(beritasatu.com)-JAKARTA; Festival film bernapas Islami, Madani Film Festival (MFF) 2018 berlangsung di Jakarta (17-21/10//18). Festival ini menyajikan saran2a perayaan keberagama umat muslim di dunia. Ada 15 film panjang dari Indonesia dan mancanegara yang ditayangkan.
Film dari Indonesia yakni Bid’ah Cinta (Nurman Hakim), La Tahzan (Danial Rifki), Haji Backpacker (Danial Rifki), Rindu Kami Padamu (Garin Nugroho), Mata Tertutup (Garin Nugroho), dan Mencari Hilal (Ismail Basbeth), serta film pendek Pengantin (Noor Huda Ismail). Ada juga dua film lawas Titian Serambut Dibelah Tujuh (Chaerul Umam) dan Pagar Kawat Berduri (Asrul Sani).
Film dari mancanegara adalah Fatima (Prancis-Kanada), My Sweet Pepperland (Prancis), Girrafada (Palestina), The Island Funeral (Thailand), Timbuktu (Prancis), dan Never Leave Me (Bosnia) sebagai menu pembuka MFF tahun ini.
Ketua Komite Penyelenggara MFF 2018, Krisnadi Yuliawan mengatakan ide awal pembuatan MFF telah dibicarakan 10 tahun lalu dari pemikiran orang2 yang memiliki cinta. Festival ini menawarkan kesempatan nonton film2 yang menunjukkan perjuangan, harapan, air mata, dan keindahan hidup dari umat muslim di dunia, di tengah bencana yang kini melanda Indonesia.
“Festival ini sederhana, tak ingin jadi hero. Madani ingin hadir, sebagai ruang untuk membaca, dan cerita. Mungkin tanpa madani hal itu tidak dapat diangkat dan dibicarakan,” katanya saat pembukaan Madani Film Festival (MFF) 2018, di Djakarta Theater, Jakarta Pusat (17/10).
Putri mendiang Presiden ke-4 Indonesia, Inayah Wahid turut jadi dalang dibalik terbentuknya festival ini.
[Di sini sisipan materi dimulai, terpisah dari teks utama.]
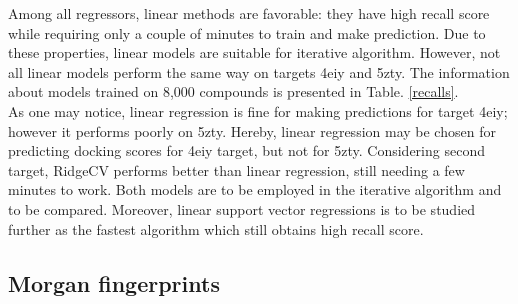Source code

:Among all regressors, linear methods are favorable: they have high recall score while requiring only a couple of minutes to train and make prediction.
Due to these properties, linear models are suitable for iterative algorithm. However, not all linear models perform the same way on targets 4eiy and 5zty. The information about models trained on 8,000 compounds is presented in Table. \ref{recalls}.\\

As one may notice, linear regression is fine for making predictions for target 4eiy; however it performs poorly on 5zty. 
Hereby, linear regression may be chosen for predicting docking scores for 4eiy target, but not for 5zty.
Considering second target, RidgeCV performs better than linear regression, still needing a few minutes to work.
Both models are to be employed in the iterative algorithm and to be compared.
Moreover, linear support vector regressions is to be studied further as the fastest algorithm which still obtains high recall score.\\



\subsection{Morgan fingerprints}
Dia mengatakan, MFF ingin merayakan keberagaman hidup umat muslim di dunia. Lebih dari itu, MFF ingin jadi inspirasi terhadap interpretasi tunggal keislaman, yang ingin menumpulkan keislaman itu, dan kemudian membatasi kekayaan yang ada.
“Semoga narasi ini jadi inspirasi dan bisa dibawa keluar dari festival film ini. Terlebih, nama madani dalam festival ini diambil dari bahasa Indonesia yang artinya beradab. Dengan festival ini, diharapkan kita makin jadi masyarakat beradab,” ungkapnya.
Hal senada dikatakan sutradara Garin Nugroho : MFF memberi ruang luas membaca dan menafsir kehidupan serta sejarah umat Islam di dunia, juga Indonesia dengan menyenangkan. Untuk itu, MFF menyajikan film2 Indonesia yang direstorasi. “Mari rayakan ber-Madani dengan kegembiraan, karena kalau dengan ketakutan, buat apa kita ingin masuk surga? Mari baca dan menafsir,” ajaknya.
Master Class
Program Direktur MFF 2018, Sugar Nadia Azier mengatakan, selama 4 hari penyelenggaraan, MFF 2018 menampilkan pemutaran film di 4 lokasi secara gratis, dan master class dengan tema Migration & Displacement, Presenting Muslim Stories in Film. Adapun 4 lokasi itu bioskop XXI Djakarta Theatre, IFI Thamrin, Kineforum Cikini, dan Universitas Binus Alam Sutera, Tangerang.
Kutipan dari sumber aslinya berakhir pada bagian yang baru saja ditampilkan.